The Strad's experts evaluate the latest string recordings
A successful follow-up to a jazz–classical group’s disc debut
Wednesday, 16 October 2013
Basquiat Strings: Emma Smith, Vicky Fifield (violin) Jennymay Logan (viola) Ben Davis (cello) Richard Pryce (double bass) Seb Rochford (drums)
F-IRECD 55 (www.bendavis.info)
Led by London-based improvisatory cellist Ben Davis, Basquiat Strings caused a stir in 2007 when its debut self-titled album was nominated for the Mercury Music Prize. Recorded in 2009 but only now released, ‘Part Two’ is very much a companion piece to the original. The sextet’s blend of through-composed tunes – of complex, jagged rhythmic structures or sostenuto calm – and extended improvising space is as beguiling as before. Davis remains the outstanding improviser among the string players (his sotto voce opening solo on History of Her is sublime), but every player takes at least one solo.
There are differences too, however. As well as mixed classical (Bartók and Pärt) and jazz influences, there are nods to South American melodies and rhythms. Seb Rochford’s sympathetic drumming is even more integrated into the overall texture while the ensemble playing, and the recording, is intimate and refined.
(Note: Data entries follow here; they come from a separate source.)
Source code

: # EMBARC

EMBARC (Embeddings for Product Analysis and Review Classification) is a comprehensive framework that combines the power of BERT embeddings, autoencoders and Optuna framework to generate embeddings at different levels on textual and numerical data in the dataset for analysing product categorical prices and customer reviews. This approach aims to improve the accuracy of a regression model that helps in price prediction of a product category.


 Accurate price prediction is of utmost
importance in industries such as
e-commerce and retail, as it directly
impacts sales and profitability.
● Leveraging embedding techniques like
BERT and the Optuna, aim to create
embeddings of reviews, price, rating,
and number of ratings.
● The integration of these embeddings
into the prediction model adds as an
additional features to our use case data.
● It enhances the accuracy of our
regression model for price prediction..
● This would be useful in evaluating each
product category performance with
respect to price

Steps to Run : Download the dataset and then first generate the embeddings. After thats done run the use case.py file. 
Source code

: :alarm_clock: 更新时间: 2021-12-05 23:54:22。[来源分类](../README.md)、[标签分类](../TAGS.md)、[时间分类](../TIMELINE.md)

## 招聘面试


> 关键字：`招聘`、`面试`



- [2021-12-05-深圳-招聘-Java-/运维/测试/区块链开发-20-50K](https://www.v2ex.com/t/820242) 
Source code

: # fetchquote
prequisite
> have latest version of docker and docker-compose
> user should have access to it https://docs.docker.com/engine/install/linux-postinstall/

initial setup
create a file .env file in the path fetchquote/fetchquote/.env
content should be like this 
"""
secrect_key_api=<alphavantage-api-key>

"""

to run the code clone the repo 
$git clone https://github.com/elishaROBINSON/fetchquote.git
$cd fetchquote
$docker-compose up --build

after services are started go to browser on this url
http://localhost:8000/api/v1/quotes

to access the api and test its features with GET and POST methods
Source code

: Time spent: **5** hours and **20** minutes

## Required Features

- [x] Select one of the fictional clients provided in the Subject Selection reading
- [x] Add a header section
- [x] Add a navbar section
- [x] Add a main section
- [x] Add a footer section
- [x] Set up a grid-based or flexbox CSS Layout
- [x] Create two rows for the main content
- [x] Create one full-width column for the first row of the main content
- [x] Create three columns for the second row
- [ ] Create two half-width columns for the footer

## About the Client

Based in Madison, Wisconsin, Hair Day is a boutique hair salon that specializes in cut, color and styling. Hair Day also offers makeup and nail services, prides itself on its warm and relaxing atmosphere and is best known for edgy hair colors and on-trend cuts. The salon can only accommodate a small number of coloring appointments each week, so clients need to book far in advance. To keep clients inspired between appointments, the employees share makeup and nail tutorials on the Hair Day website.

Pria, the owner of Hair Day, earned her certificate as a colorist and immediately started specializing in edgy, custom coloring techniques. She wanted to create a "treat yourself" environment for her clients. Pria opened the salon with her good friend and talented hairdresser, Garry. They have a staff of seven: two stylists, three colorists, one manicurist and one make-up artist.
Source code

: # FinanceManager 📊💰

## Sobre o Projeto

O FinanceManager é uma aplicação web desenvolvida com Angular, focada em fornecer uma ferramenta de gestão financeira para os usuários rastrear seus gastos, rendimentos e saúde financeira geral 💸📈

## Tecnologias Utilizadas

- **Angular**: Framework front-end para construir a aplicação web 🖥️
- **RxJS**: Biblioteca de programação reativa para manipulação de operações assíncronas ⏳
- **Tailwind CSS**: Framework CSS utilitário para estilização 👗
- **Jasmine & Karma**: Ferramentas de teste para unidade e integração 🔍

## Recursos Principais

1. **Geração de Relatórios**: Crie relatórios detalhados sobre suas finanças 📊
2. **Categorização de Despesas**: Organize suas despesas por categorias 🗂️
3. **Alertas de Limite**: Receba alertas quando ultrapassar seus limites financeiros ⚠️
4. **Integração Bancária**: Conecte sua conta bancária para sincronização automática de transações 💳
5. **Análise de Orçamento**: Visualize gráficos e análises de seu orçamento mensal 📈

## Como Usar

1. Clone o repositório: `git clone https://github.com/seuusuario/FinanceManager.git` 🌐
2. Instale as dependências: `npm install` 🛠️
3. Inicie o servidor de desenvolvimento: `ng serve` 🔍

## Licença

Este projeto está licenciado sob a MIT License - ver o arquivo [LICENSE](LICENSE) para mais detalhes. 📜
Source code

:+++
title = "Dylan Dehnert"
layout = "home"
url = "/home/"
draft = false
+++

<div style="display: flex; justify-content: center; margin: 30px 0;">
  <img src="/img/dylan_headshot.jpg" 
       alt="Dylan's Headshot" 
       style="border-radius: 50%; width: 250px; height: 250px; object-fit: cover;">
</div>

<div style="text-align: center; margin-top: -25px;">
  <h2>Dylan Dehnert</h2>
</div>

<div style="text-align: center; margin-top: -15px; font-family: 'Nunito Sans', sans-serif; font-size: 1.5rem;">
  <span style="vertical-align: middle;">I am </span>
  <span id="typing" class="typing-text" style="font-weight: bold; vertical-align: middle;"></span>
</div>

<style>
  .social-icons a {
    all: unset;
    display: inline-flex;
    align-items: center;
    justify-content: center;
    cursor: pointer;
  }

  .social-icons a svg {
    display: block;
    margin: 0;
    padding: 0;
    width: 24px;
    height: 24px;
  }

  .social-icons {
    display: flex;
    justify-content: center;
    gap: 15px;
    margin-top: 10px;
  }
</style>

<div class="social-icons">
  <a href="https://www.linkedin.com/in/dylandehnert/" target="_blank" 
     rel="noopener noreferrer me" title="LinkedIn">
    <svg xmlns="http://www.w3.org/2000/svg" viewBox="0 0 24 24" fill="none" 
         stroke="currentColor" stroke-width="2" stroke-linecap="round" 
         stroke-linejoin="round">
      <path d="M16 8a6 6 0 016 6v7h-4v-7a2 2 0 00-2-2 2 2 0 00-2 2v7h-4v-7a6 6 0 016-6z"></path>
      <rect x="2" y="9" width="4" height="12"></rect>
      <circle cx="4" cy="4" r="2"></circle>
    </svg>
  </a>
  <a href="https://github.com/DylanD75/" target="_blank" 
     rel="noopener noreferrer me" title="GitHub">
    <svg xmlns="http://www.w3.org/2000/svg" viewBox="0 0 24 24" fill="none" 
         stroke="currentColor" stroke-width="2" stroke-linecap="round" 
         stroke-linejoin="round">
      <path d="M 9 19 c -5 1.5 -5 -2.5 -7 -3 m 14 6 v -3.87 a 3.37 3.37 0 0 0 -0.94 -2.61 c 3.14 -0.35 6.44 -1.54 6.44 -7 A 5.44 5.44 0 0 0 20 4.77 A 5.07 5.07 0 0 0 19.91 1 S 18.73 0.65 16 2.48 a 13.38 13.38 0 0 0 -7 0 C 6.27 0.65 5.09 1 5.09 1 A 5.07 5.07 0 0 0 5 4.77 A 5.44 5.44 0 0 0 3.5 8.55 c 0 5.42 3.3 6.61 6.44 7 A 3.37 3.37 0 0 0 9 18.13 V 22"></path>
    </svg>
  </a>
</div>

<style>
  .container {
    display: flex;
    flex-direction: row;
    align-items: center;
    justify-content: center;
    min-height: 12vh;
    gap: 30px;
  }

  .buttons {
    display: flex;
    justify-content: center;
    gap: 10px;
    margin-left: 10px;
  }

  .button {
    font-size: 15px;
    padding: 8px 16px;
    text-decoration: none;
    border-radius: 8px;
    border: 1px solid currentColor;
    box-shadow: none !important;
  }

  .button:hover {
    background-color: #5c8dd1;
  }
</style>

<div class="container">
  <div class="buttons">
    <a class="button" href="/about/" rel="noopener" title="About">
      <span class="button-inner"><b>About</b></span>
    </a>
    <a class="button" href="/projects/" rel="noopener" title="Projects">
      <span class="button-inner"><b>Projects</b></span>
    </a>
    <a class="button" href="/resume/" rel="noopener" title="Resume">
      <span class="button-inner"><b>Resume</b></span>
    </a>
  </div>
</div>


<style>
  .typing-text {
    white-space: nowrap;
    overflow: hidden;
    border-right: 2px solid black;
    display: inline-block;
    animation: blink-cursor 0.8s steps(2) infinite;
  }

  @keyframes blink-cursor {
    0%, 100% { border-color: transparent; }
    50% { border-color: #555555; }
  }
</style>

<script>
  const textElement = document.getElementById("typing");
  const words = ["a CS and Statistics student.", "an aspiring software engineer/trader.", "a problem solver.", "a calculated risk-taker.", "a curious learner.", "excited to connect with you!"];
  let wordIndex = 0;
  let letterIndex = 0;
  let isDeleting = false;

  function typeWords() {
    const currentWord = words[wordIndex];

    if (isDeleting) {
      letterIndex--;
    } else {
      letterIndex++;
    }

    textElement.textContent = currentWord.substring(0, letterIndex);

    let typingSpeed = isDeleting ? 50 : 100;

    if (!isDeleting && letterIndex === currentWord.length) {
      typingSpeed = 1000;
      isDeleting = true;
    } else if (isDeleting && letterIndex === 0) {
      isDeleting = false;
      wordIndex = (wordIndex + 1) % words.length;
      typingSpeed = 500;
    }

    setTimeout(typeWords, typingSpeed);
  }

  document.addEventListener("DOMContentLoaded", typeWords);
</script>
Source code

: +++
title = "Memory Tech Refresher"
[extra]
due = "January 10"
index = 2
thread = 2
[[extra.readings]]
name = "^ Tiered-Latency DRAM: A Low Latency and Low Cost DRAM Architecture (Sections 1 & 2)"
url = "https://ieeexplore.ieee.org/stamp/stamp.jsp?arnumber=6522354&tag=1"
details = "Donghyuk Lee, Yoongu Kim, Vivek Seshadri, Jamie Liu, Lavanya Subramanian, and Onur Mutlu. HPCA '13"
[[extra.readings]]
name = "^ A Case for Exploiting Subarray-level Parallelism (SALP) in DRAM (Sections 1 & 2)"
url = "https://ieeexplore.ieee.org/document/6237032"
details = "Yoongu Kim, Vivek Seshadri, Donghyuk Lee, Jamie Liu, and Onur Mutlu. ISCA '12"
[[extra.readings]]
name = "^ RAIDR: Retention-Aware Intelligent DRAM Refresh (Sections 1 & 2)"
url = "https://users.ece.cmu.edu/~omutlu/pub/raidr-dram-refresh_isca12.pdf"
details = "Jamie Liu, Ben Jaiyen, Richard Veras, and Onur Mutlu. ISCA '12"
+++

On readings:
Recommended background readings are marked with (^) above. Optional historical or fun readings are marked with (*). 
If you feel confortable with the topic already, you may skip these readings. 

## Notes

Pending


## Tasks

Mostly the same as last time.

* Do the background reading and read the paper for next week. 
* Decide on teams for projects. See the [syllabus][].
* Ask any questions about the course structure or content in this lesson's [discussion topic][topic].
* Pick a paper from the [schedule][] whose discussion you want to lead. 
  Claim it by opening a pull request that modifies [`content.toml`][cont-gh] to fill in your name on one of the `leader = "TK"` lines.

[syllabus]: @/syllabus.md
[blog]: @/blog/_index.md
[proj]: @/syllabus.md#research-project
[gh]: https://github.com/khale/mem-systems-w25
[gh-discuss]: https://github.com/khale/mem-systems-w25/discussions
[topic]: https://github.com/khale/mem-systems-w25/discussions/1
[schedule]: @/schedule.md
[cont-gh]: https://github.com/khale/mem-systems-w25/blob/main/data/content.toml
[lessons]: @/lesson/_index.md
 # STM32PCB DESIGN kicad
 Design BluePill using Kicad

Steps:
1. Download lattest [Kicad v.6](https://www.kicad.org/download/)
And in contrast to the original CD, apart from a pleasingly sleazy version of ‘It Ain’t Necessarily So’, an inventive double-stopped cello solo, all the pieces here are by Davis. His distinctive compositional voice and the group’s tighter playing makes ‘Part Two’ a more mature recording, even if his tunes aren’t always as memorable as the covers of part one.